WASHINGTON, D.C. — The Islamic State (ISIS/ISIL) branch in war-torn Libya is “the greatest cause for concern,” President Obama’s envoy to the anti-ISIS coalition told lawmakers.

In written testimony prepared for a House Foreign Affairs Committee hearing held Wednesday, U.S. envoy Brett McGurk said, “The ISIL branch in Libya is the greatest cause for concern given its attacks to date in Libya and the threat it poses to our regional partners, such as Tunisia and Egypt.”

We also continue to monitor ISIL’s attempts to establish additional affiliates, such as in Bangladesh and Somalia, and are engaging partners and host nations. There is a strong international consensus on the imperative to rid the world of this terrorist group – and while we focus on the core in Iraq and Syria we are also working to enhance the capacity of local partners to identify and eliminate emerging threats before they can materialize.

ISIS branches in Libya, Sinai, Yemen, and Saudi Arabia are receiving financial support from the jihadist group’s base in Iraq and Syria, testified McGurk.

“We also know that the ISIL networks previously discussed facilitating expansion by dispatching capable individuals and funds, and promoting a dangerous transnational narrative. This makes it imperative to work as a global Coalition to identify and shut down networks running from the core to the affiliates,” he noted.
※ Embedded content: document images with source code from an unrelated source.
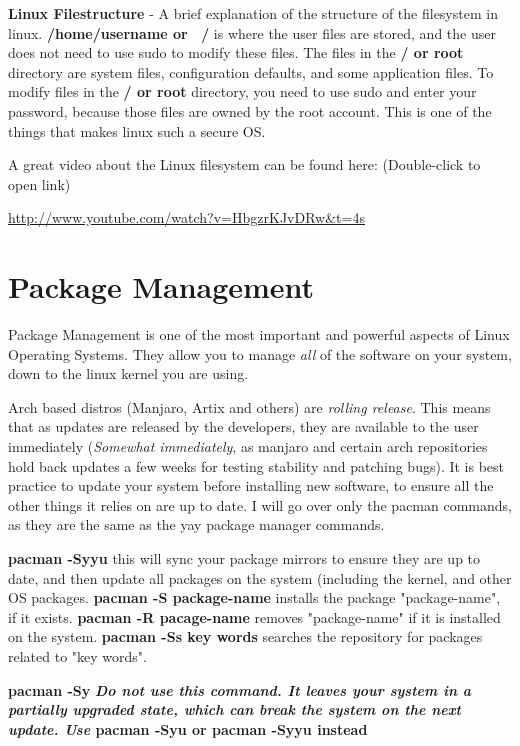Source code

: \documentclass[12pt, letterpaper, twoside]{article}
\begin{document}
\textbf{Linux Filestructure} - A brief explanation of the structure of the filesystem in linux. \textbf{/home/username or ~/} is where the user files are stored, and the user does not need to use sudo to modify these files. The files in the \textbf{/ or root} directory are system files, configuration defaults, and some application files. To modify files in the \textbf{/ or root} directory, you need to use sudo and enter your password, because those files are owned by the root account. This is one of the things that makes linux such a secure OS.

A great video about the Linux filesystem can be found here: 
(Double-click to open link)

\url{http://www.youtube.com/watch?v=HbgzrKJvDRw&t=4s}

\section{Package Management}

Package Management is one of the most important and powerful aspects of Linux Operating Systems. They allow you to manage \textit{all} of the software on your system, down to the linux kernel you are using. 

Arch based distros (Manjaro, Artix and others) are \textit{rolling release}. This means that as updates are released by the developers, they are available to the user immediately (\textit{Somewhat immediately}, as manjaro and certain arch repositories hold back updates a few weeks for testing stability and patching bugs). It is best practice to update your system before installing new software, to ensure all the other things it relies on are up to date. I will go over only the pacman commands, as they are the same as the yay package manager commands.

\textbf{pacman -Syyu} this will sync your package mirrors to ensure they are up to date, and then update all packages on the system (including the kernel, and other OS packages. \textbf{pacman -S package-name} installs the package "package-name", if it exists. \textbf{pacman -R pacage-name} removes "package-name" if it is installed on the system. \textbf{pacman -Ss key words} searches the repository for packages related to "key words".

\textbf{pacman -Sy} \textbf{\textit{Do not use this command. It leaves your system in a partially upgraded state, which can break the system on the next update. Use }pacman -Syu or pacman -Syyu instead}
\end{document}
McGurk acknowledged that the U.S. “should expect setbacks and surprises” in the fight against ISIS.

Last year, U.S. and Libyan officials expressed concern over ISIS’s expansion into chaotic Libya, which has been gripped by unrest since rebels, backed by the U.S. and other Western powers, hunted down and killed former dictator Moammar Gaddafi on Oct. 20, 2011.

Dr. Aref Nayed, the Libyan Ambassador to the United Arab Emirates, warned in February 2015 that ISIS could use Libya as a platform to launch terrorist attacks against Europe, namely Italy.

That same month, ABC News quoted an anonymous U.S. counterterrorism official as saying that ISIS jihadists “pretty much own Libya. We have zero collection there and zero authorities there.”

A few months later, on January 27, Pentagon press secretary Peter Cook told reporters that the Obama administration has deployed U.S. forces to Libya to try “to establish contact with forces on the ground so that we get a clear picture of what’s happening there,” adding that ISIS in Libya is “a significant concern for us.”

Russian airstrikes on behalf of Syrian dictator Bashar al-Assad are pushing U.S.-backed Syrian opposition forces to fight the Syrian government rather than ISIS, testified Obama’s envoy on Wednesday.

“What Russia is doing is directly enabling ISIL,” he said, echoing various members of the Obama administration.